Lei si è costituita parte civile nel maxiprocesso dell’86 senza l’appoggio e la partecipazione della sua famiglia d’origine. Ha compiuto un vero atto di coraggio e di libertà, che ricordi porta con sé di quel periodo?

Brutti. Più che altro la situazione è stata terribile per la famiglia originaria, per quello che ho dovuto subire da loro perché mia madre non voleva costituirsi parte civile e io dicevo: «come? io da sorella sì e tu da madre che ti hanno ucciso due figli, Salvatore di ventotto anni e Rodolfo di ventiquattro, non ti costituisci parte civile?». A un certo punto mentre eravamo per telefono per fortuna mia e sua, io insistendo le ho detto: «scusa ma che cosa hai nelle vene, acqua invece di sangue?» e allora lei mi ha detto: «speramo a Dio, u stessu duluri a pruvari, ai to figghi t’annu ammazzari!». A queste parole non ci ho visto più, non so cosa ci ho detto per telefono perché mi sono bloccata e così ho deciso di proseguire per la mia strada e fare finta che erano tutti morti in una strage perché erano tutti d’accordo, le mie sorelle, i cognati e gli altri miei fratelli. Sono trent’anni che per me quella famiglia l’ho cancellata

 

Lei infatti nel suo libro intitolato “Nonostante la Paura”, ha definito sua madre come una “matruzza” incapace di avere coraggio e di difendere i suoi figli. Ma perché anche i suoi fratelli e le sue sorelle hanno reagito allo stesso modo?
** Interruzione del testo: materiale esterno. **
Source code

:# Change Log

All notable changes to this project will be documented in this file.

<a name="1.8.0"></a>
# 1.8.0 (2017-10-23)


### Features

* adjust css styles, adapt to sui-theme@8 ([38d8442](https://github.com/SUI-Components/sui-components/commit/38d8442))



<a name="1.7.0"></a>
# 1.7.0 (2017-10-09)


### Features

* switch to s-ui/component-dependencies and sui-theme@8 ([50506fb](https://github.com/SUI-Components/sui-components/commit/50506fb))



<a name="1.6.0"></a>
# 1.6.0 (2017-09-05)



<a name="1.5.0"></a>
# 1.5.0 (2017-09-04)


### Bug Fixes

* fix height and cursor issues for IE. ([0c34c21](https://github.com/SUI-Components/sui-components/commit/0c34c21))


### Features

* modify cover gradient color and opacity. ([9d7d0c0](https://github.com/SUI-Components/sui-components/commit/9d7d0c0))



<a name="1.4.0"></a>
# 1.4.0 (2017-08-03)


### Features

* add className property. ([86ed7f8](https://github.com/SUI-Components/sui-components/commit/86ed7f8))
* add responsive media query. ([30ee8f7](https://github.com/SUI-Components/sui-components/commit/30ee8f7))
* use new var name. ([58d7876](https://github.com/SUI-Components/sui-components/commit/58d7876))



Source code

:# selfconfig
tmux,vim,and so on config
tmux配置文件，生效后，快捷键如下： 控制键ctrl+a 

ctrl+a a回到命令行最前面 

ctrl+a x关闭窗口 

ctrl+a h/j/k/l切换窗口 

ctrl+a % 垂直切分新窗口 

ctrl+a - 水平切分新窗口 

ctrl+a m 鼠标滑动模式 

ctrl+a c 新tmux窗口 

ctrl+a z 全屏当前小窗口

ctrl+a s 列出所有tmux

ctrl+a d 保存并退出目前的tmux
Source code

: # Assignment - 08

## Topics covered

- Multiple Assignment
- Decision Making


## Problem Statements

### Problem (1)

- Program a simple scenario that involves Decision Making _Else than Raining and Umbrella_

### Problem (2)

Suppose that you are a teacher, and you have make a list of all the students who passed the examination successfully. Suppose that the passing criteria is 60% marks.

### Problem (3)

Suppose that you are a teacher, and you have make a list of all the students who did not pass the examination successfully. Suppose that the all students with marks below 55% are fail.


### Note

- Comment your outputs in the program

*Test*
Per paura. Io capisco che uno può avere paura, non pretendevo che si mettessero… diciamo, che si costituissero parte civile tutti quanti ma far sì che almeno la madre si costituiva parte civile insieme a me, no che invece mi hanno attaccato tramite i giornali, mi ha madre mi ha attaccato tramite i giornali dicendo che ero pazza!

 

Potremmo dire che lei è stata l’unica ad avere una reazione da “madre” nei confronti di quelli che invece erano suoi fratelli

Sì, perché io essendo la maggiore (n.d.r. di dieci figli) li ho cresciuti io ai miei fratelli, mia madre li partoriva e appena l’ostetrica se ne andava ci cominciavo a badare io. Specialmente a Rodolfo che era il terz’ultimo. Per me Rodolfo era il mio “coccolino”, il mio preferito, c’erano diciotto anni di differenza, per me era come un figlio, perciò compravo le cose per lui, i vestitini e lui mi ricambiava con tanto affetto. Quindi poi la sua morte è stata la goccia che ha fatto traboccare il vaso

 

Rodolfo, perché è stato ucciso anche lui?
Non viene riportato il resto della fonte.